La Corte Costituzionale con sentenza n. 56 del 10 febbraio 2006, ha dichiarato l'illegittimità della normativa del codice civile che all'articolo 274 prevedeva la preliminare delibazione di ammissibilità dell'azione della dichiarazione giudiziale di paternità o di maternità naturale promossa da un soggetto maggiorenne.
Per la sua profondità di analisi e per il suo interesse giuridico si riporta la sentenza della Corte Costituzionale nella parte centrale e più significativa della sua motivazione. 
"Il codice civile del 1942 - come risulta dalla Relazione del Guardasigilli al Progetto definitivo - allo scopo di scoraggiare iniziative con finalità solo ricattatorie, introdusse, con l'art. 274 cod. civ., la previsione di un preventivo giudizio di delibazione in ordine all'ammissibilità dell'azione per la dichiarazione giudiziale di paternità e maternità naturale, nel corso del quale, con indagine sommaria e segreta, si potesse valutare l'esistenza, o meno, di indizi tali da far apparire giustificata detta azione. Tale giudizio doveva svolgersi in camera di consiglio; l'inchiesta sommaria doveva avere luogo senza alcuna pubblicità, ed essere mantenuta segreta, e il decreto con cui si dichiarava ammissibile o inammissibile l'azione non era reclamabile. Successivamente, questa Corte dichiarò la illegittimità costituzionale dell'art. 274, secondo comma, cod. civ. nella parte in cui disponeva che la decisione avesse luogo con decreto non motivato e non soggetto a reclamo, nonché per la parte in cui escludeva la necessità del contraddittorio e dell'assistenza dei difensori, per violazione dell'art. 24, secondo comma, Cost., relativo al diritto inviolabile della difesa, nonché, sempre in riferimento allo stesso principio, la illegittimità costituzionale del terzo comma dell'art. 274, per la parte in cui disponeva la segretezza dell'inchiesta anche nei confronti delle parti (sentenza n. 70 del 1965).
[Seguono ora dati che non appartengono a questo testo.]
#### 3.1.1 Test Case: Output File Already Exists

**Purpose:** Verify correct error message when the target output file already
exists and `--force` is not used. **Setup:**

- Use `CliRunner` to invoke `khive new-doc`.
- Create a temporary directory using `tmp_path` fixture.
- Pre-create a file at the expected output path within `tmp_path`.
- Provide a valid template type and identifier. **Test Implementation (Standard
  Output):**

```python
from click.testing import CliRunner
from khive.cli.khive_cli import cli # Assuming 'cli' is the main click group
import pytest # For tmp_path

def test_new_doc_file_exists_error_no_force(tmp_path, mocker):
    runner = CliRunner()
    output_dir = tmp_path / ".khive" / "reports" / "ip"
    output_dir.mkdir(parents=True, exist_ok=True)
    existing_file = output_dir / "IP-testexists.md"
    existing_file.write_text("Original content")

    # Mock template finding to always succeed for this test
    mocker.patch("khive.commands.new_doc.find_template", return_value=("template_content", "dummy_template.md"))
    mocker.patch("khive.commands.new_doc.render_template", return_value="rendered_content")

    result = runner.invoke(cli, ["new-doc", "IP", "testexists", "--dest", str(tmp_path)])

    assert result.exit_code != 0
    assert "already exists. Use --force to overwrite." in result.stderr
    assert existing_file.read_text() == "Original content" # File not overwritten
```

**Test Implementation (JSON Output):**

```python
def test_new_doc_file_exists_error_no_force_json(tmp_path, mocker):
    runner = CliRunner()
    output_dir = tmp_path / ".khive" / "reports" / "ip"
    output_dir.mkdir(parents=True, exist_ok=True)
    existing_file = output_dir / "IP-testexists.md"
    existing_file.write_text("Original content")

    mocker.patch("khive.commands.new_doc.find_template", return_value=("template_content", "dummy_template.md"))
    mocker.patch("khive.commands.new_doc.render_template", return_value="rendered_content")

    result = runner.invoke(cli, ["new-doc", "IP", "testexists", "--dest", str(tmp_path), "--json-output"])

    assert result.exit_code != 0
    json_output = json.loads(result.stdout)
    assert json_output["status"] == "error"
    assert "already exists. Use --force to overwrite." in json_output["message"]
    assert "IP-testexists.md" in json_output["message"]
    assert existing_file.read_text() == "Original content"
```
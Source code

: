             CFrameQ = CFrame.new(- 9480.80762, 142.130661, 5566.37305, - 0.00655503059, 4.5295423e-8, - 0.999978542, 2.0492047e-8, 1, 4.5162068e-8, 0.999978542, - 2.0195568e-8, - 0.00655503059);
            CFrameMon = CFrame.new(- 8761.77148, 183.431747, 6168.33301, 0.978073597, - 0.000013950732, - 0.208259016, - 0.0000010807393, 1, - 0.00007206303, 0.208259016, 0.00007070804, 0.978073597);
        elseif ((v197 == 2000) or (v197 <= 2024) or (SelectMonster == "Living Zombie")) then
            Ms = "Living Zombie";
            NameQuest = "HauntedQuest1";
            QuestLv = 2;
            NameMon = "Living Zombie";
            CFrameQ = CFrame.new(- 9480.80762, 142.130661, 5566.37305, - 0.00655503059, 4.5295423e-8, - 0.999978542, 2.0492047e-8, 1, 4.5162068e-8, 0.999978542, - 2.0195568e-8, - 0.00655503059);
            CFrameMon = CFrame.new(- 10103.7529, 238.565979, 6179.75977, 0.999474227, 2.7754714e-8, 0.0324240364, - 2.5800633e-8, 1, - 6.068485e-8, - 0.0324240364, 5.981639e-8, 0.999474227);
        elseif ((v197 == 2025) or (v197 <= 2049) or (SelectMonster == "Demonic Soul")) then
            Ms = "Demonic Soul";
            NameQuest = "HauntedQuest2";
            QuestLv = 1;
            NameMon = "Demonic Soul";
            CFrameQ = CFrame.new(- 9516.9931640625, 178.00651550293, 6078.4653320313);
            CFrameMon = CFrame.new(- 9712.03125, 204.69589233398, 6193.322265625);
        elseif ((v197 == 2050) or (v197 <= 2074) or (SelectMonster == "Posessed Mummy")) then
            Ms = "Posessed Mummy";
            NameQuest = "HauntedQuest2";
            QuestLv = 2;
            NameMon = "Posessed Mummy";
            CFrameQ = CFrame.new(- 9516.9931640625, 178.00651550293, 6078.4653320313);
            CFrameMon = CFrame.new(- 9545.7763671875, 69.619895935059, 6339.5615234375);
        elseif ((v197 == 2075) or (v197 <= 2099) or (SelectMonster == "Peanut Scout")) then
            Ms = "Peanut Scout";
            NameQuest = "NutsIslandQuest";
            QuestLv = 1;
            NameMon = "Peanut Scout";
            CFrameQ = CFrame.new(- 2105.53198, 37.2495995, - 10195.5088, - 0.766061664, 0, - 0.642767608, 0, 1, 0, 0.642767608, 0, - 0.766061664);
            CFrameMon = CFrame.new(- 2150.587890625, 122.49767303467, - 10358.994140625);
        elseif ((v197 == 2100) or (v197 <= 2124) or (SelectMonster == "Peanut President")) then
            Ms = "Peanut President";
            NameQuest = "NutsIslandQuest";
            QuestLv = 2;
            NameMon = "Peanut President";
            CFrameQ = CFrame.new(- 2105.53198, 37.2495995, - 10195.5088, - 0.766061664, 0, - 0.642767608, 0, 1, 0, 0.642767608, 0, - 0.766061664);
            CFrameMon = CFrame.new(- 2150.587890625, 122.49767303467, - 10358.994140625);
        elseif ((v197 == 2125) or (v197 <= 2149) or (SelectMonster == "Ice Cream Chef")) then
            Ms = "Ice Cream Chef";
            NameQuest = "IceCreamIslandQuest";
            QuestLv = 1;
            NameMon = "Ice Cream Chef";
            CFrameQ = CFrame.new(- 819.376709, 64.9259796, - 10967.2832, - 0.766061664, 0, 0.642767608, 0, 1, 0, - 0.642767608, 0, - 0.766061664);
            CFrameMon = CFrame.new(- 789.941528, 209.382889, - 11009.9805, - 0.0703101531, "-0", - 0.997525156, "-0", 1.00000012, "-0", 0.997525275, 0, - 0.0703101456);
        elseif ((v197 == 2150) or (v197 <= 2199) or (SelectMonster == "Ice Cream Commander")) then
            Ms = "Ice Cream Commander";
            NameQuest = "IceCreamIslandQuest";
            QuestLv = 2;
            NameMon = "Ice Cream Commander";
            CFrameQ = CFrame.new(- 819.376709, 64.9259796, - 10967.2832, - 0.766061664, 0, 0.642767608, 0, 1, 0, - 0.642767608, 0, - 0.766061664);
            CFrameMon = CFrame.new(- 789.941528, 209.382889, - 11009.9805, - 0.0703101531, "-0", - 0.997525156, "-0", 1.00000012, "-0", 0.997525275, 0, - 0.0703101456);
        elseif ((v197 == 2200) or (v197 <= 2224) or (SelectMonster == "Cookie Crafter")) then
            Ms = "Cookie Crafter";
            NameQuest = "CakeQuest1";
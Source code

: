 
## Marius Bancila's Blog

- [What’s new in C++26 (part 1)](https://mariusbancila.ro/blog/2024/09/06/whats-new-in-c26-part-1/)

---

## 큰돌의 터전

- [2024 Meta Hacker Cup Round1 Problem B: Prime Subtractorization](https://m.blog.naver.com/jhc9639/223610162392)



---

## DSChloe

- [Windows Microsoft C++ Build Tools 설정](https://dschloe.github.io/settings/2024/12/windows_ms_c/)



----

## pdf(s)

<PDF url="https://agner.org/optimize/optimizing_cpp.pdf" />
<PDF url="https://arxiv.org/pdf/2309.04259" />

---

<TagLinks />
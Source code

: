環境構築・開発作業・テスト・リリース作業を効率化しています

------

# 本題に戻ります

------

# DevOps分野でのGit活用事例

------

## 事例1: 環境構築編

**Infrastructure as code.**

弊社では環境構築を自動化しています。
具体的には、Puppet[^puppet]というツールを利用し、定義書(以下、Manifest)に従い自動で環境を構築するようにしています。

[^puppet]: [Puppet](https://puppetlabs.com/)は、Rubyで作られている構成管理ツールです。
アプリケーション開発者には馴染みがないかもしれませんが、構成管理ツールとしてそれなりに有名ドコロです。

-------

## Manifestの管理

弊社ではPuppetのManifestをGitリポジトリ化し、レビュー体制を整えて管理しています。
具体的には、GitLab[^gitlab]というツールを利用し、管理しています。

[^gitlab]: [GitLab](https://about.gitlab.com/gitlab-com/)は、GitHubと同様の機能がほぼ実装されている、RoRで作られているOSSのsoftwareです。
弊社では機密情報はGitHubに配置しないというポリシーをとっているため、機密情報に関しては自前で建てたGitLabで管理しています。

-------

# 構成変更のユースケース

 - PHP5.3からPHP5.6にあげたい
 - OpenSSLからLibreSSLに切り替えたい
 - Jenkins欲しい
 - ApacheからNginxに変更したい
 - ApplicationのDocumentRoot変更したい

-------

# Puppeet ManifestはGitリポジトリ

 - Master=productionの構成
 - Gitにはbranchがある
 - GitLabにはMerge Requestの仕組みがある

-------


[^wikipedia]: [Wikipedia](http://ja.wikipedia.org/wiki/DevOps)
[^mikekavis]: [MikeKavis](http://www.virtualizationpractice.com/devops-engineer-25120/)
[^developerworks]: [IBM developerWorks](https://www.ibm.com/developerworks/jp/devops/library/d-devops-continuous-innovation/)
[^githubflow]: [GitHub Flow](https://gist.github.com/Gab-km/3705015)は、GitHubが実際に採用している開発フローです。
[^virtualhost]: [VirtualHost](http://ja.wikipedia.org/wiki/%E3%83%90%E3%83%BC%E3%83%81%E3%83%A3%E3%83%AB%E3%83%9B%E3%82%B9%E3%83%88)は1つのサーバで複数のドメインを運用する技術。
Con la stessa pronuncia la Corte, con riguardo all'art. 30 Cost., rilevò testualmente: «è chiaro che la ricerca della paternità viene così considerata come una forma fondamentale di tutela giuridica dei figli nati fuori del matrimonio, e, come tale, è fatta oggetto di garanzia costituzionale» ed aggiunse: «la stessa norma costituzionale, però, stabilisce che la legge ordinaria pone i limiti per la detta ricerca: limiti che potranno derivare dalla esigenza, affermata nel comma 3, di far sì che la tutela dei figli nati fuori del matrimonio sia compatibile con i diritti della famiglia legittima e dall'esigenza di salvaguardare, in materia tanto delicata, i fondamentali diritti della persona, tutelati anch'essi dalla Costituzione, dai pericoli di una persecuzione in giudizio temeraria e vessatoria».
A seguito di questa pronuncia fu approvata la legge 23 novembre 1971, n. 1047 (Proroga dei termini per la dichiarazione di paternità e modificazione dell'art. 274 del codice civile), contenente all'art. 2 una nuova disciplina del giudizio di ammissibilità dell'azione, la quale stabilì l'obbligo di motivazione del decreto e la sua reclamabilità alla corte d'appello, confermando peraltro la non pubblicità dell'inchiesta sommaria compiuta dal tribunale e l'obbligo di mantenerla segreta. Dal carattere contenzioso del procedimento la Corte di cassazione ha desunto la ricorribilità per cassazione, ai sensi dell'art. 111 della Cost., avverso il decreto della corte d'appello.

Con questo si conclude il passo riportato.